* EXERCISE REQUIREMENTS
Below are records; copy every line in them that holds the word "Firestore".

[Rendered images with source text]

════════════════

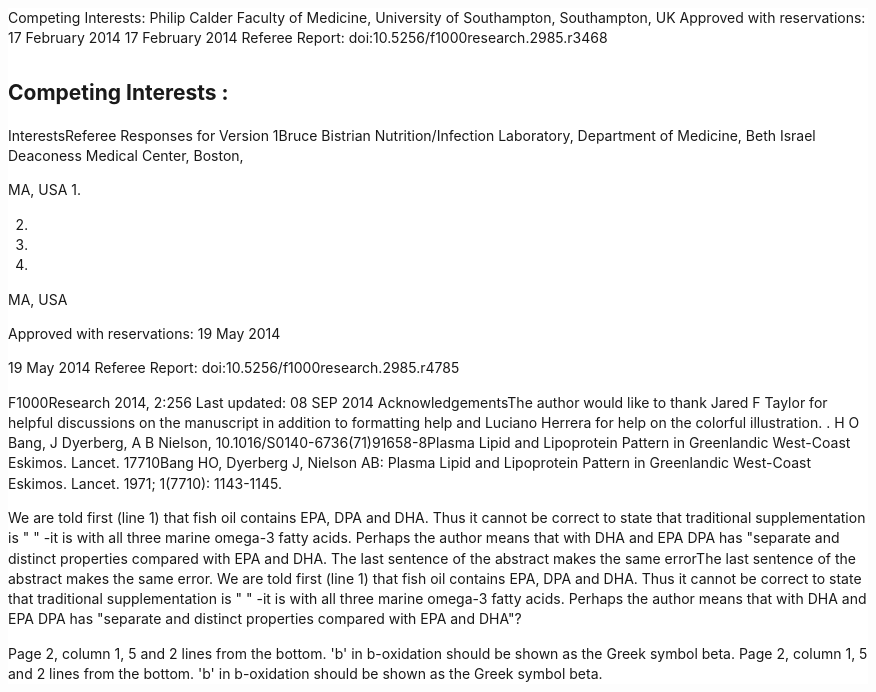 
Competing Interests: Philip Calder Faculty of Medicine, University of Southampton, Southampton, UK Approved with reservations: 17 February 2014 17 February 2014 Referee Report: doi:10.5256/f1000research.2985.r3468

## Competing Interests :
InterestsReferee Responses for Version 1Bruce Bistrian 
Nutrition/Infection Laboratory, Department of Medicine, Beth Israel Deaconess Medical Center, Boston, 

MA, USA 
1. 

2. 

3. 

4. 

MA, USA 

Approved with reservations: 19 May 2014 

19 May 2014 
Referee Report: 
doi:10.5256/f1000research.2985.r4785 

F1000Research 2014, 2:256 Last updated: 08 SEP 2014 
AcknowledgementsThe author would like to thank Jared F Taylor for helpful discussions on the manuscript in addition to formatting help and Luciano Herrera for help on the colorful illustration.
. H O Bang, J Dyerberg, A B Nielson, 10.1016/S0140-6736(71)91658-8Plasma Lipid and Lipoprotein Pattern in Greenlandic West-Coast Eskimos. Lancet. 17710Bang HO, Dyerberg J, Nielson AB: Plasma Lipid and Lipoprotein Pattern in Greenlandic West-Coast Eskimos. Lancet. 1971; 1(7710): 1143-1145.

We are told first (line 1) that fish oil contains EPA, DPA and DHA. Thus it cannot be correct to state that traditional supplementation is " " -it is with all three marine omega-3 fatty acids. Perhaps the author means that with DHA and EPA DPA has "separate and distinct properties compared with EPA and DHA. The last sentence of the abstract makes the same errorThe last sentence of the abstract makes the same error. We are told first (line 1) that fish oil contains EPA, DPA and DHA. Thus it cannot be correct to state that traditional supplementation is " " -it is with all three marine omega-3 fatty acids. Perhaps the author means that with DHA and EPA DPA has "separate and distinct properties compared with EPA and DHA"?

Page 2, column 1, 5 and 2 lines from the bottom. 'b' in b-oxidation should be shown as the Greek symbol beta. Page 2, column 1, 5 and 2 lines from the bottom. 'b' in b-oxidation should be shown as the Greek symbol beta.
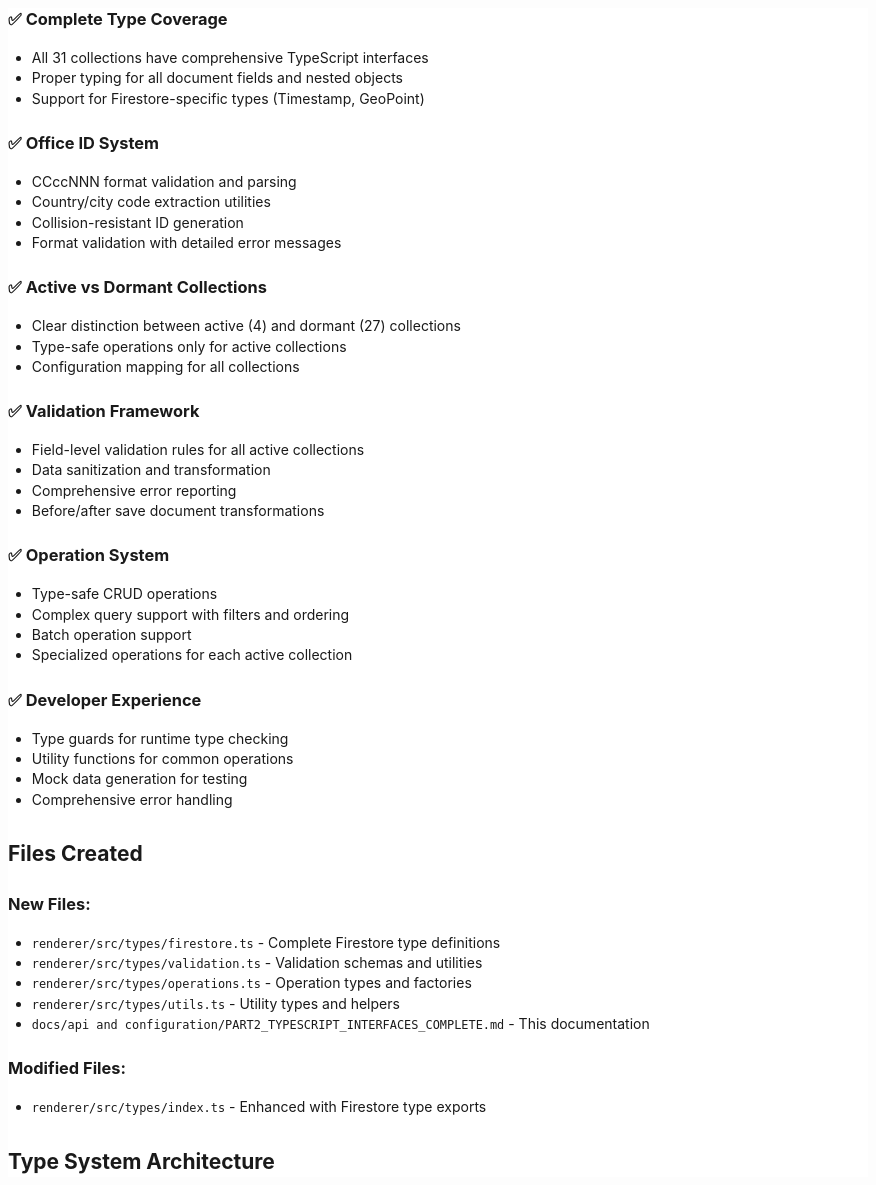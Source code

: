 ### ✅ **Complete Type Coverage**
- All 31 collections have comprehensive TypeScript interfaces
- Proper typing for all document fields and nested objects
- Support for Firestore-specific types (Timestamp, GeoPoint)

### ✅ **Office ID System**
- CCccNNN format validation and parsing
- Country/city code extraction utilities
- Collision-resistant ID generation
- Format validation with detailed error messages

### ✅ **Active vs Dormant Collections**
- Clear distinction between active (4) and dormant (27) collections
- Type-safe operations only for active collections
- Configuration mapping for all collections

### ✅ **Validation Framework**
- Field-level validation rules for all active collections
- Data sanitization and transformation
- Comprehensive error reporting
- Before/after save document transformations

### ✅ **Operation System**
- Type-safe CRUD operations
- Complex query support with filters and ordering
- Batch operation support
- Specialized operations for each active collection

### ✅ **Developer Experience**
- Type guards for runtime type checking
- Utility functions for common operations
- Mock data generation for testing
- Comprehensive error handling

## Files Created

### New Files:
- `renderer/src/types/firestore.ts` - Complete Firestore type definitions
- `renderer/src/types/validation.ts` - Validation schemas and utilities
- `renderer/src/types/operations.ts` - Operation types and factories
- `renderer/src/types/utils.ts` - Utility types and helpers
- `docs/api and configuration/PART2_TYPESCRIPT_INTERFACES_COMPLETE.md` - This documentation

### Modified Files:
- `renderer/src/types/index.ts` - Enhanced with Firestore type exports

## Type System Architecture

════════════════

* TASK ANSWER
- Support for Firestore-specific types (Timestamp, GeoPoint)
- `renderer/src/types/firestore.ts` - Complete Firestore type definitions
- `renderer/src/types/index.ts` - Enhanced with Firestore type exports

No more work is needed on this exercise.